What is needed: In the material below, identify each line bearing the word "routes". Reproduce those lines.
---- Data
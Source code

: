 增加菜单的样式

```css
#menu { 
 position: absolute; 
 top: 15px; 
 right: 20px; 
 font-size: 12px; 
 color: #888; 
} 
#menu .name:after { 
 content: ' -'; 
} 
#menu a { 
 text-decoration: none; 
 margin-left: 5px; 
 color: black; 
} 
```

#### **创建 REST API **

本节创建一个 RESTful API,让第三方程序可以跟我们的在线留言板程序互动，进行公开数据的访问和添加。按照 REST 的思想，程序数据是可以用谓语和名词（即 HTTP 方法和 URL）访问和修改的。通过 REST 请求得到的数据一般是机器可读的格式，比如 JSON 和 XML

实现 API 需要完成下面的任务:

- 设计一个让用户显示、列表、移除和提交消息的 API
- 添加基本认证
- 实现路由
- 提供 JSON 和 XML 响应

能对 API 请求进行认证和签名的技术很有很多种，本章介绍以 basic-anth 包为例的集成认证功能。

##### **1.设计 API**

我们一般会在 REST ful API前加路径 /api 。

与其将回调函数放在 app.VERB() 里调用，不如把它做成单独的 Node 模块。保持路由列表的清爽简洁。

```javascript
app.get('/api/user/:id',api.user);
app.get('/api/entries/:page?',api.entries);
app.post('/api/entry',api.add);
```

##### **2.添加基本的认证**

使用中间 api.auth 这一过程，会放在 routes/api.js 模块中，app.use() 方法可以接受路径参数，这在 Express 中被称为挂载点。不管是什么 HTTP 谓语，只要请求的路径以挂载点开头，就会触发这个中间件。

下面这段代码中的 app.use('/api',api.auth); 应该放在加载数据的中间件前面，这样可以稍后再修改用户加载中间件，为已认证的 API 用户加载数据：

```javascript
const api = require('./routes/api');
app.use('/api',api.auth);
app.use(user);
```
--------
Written response:
使用中间 api.auth 这一过程，会放在 routes/api.js 模块中，app.use() 方法可以接受路径参数，这在 Express 中被称为挂载点。不管是什么 HTTP 谓语，只要请求的路径以挂载点开头，就会触发这个中间件。
const api = require('./routes/api');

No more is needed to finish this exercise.